NETTER-1 enrolled 229 patients recruited from 36 sites in Europe and the United States with somatostatin receptor–positive, well-differentiated midgut NETs (functioning or not) that progressed with octreotide LAR 30 mg. The ileum was the primary tumor site in 75% of the patients, and 84% had liver metastases.

Patients in the experimental arm were randomized to receive 4 administrations of 177Lu-DOTATATE every 8 weeks plus octreotide 30 mg (not the LAR formulation); patients in the control arm received octreotide LAR 60 mg every 4 weeks.

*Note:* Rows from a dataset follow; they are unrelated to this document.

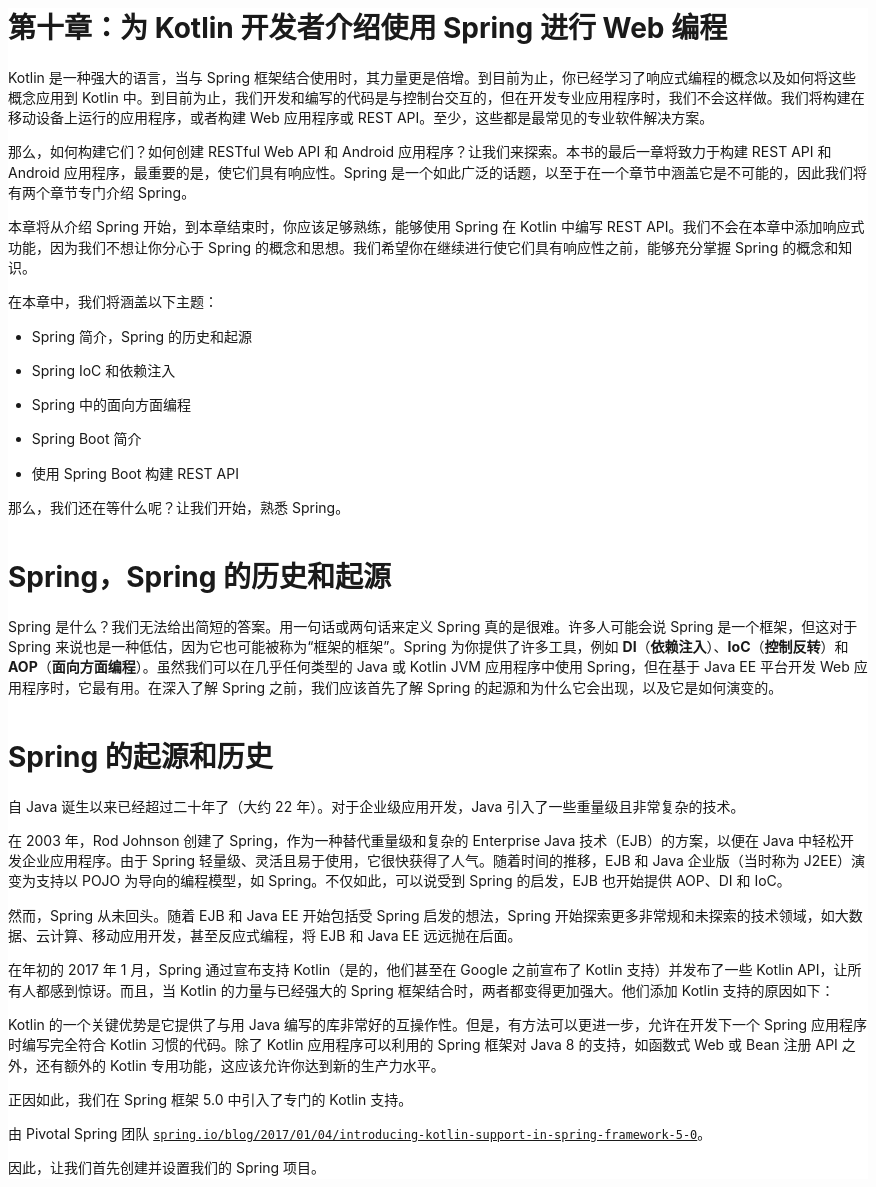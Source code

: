 # 第十章：为 Kotlin 开发者介绍使用 Spring 进行 Web 编程

Kotlin 是一种强大的语言，当与 Spring 框架结合使用时，其力量更是倍增。到目前为止，你已经学习了响应式编程的概念以及如何将这些概念应用到 Kotlin 中。到目前为止，我们开发和编写的代码是与控制台交互的，但在开发专业应用程序时，我们不会这样做。我们将构建在移动设备上运行的应用程序，或者构建 Web 应用程序或 REST API。至少，这些都是最常见的专业软件解决方案。

那么，如何构建它们？如何创建 RESTful Web API 和 Android 应用程序？让我们来探索。本书的最后一章将致力于构建 REST API 和 Android 应用程序，最重要的是，使它们具有响应性。Spring 是一个如此广泛的话题，以至于在一个章节中涵盖它是不可能的，因此我们将有两个章节专门介绍 Spring。

本章将从介绍 Spring 开始，到本章结束时，你应该足够熟练，能够使用 Spring 在 Kotlin 中编写 REST API。我们不会在本章中添加响应式功能，因为我们不想让你分心于 Spring 的概念和思想。我们希望你在继续进行使它们具有响应性之前，能够充分掌握 Spring 的概念和知识。

在本章中，我们将涵盖以下主题：

+   Spring 简介，Spring 的历史和起源

+   Spring IoC 和依赖注入

+   Spring 中的面向方面编程

+   Spring Boot 简介

+   使用 Spring Boot 构建 REST API

那么，我们还在等什么呢？让我们开始，熟悉 Spring。

# Spring，Spring 的历史和起源

Spring 是什么？我们无法给出简短的答案。用一句话或两句话来定义 Spring 真的是很难。许多人可能会说 Spring 是一个框架，但这对于 Spring 来说也是一种低估，因为它也可能被称为“框架的框架”。Spring 为你提供了许多工具，例如 **DI**（**依赖注入**）、**IoC**（**控制反转**）和 **AOP**（**面向方面编程**）。虽然我们可以在几乎任何类型的 Java 或 Kotlin JVM 应用程序中使用 Spring，但在基于 Java EE 平台开发 Web 应用程序时，它最有用。在深入了解 Spring 之前，我们应该首先了解 Spring 的起源和为什么它会出现，以及它是如何演变的。

# Spring 的起源和历史

自 Java 诞生以来已经超过二十年了（大约 22 年）。对于企业级应用开发，Java 引入了一些重量级且非常复杂的技术。

在 2003 年，Rod Johnson 创建了 Spring，作为一种替代重量级和复杂的 Enterprise Java 技术（EJB）的方案，以便在 Java 中轻松开发企业应用程序。由于 Spring 轻量级、灵活且易于使用，它很快获得了人气。随着时间的推移，EJB 和 Java 企业版（当时称为 J2EE）演变为支持以 POJO 为导向的编程模型，如 Spring。不仅如此，可以说受到 Spring 的启发，EJB 也开始提供 AOP、DI 和 IoC。

然而，Spring 从未回头。随着 EJB 和 Java EE 开始包括受 Spring 启发的想法，Spring 开始探索更多非常规和未探索的技术领域，如大数据、云计算、移动应用开发，甚至反应式编程，将 EJB 和 Java EE 远远抛在后面。

在年初的 2017 年 1 月，Spring 通过宣布支持 Kotlin（是的，他们甚至在 Google 之前宣布了 Kotlin 支持）并发布了一些 Kotlin API，让所有人都感到惊讶。而且，当 Kotlin 的力量与已经强大的 Spring 框架结合时，两者都变得更加强大。他们添加 Kotlin 支持的原因如下：

Kotlin 的一个关键优势是它提供了与用 Java 编写的库非常好的互操作性。但是，有方法可以更进一步，允许在开发下一个 Spring 应用程序时编写完全符合 Kotlin 习惯的代码。除了 Kotlin 应用程序可以利用的 Spring 框架对 Java 8 的支持，如函数式 Web 或 Bean 注册 API 之外，还有额外的 Kotlin 专用功能，这应该允许你达到新的生产力水平。

正因如此，我们在 Spring 框架 5.0 中引入了专门的 Kotlin 支持。

由 Pivotal Spring 团队 [`spring.io/blog/2017/01/04/introducing-kotlin-support-in-spring-framework-5-0`](https://spring.io/blog/2017/01/04/introducing-kotlin-support-in-spring-framework-5-0)。

因此，让我们首先创建并设置我们的 Spring 项目。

Follow-up was 5 years.

The study met the primary end point of PFS. The median PFS was 8.4 months with octreotide LAR and not yet reached with 177Lu-DOTATATE. The difference represented almost an 80% reduction in the hazard for progression or death with the radiopharmaceutical.

The interim analysis also suggests increased OS in the experimental arm, but this needs to be confirmed.

Deaths reported thus far were 13 in the 177Lu-DOTATATE arm compared with 22 in the octreotide LAR group.

Response rates were 3% with octre­otide LAR alone compared with 19% for 177Lu-DOTATATE (P <.004).

Serious adverse events were reported in 26% of patients in the experimental arm and in 24% of those in the control arm, with 9% and 1%, respectively, considered related to treatment.

Everolimus in Multiple Sites

RADIANT-4 demonstrated a significant 52% reduction in the risk for disease progression or death with everolimus, said James C. Yao, MD, Deputy Chair, Department of Gastrointestinal Medical Oncology, M.D. Anderson Cancer Center, Houston.

Patients with anatomically diverse NETs had a nearly 3-fold increase in median PFS with everolimus—11.0 months versus 3.9 months with placebo.

“Everolimus is the first targeted agent to show robust antitumor activity with acceptable tolerability across a broad spectrum of NETs, including those arising from the pancreas, lung, and gastrointestinal tract,” Dr Yao said.

RADIANT-4 evaluated everolimus versus placebo in 302 patients with progressive, well-differentiated, advanced NETs of gastrointestinal or lung origin. Patients were required to have stopped receiving somatostatin analogs for 4 weeks before enrollment and to have no active symptoms of carcinoid syndrome. They were randomized 2:1 to everolimus 10 mg or to placebo daily.

The PFS was reduced by 52% with everolimus over placebo (P <.001), and by 61% by investigator assessment.

“Local radiology review confirmed the significant progression-free survival benefit, a change of 8.5 months,” Dr Yao reported.

“The curves were durable, and remained separated more than 18 months,” he said, adding that the benefit was observed in all sites of origin. Hazard ratios were most impressive in patients with the worst prognosis and among patients with a liver tumor burden >25%.

Although the response rates were just 2% with everolimus and 1% with placebo, disease control rates were 82.4% and 64.9%, respectively.

“Disease control is important for these patients,” Dr Yao noted.

Preliminary analysis showed a 36% improvement in OS with everolimus versus placebo, although this did not meet the prespecified criteria for significance.

Adverse events were consistent with the known safety profile.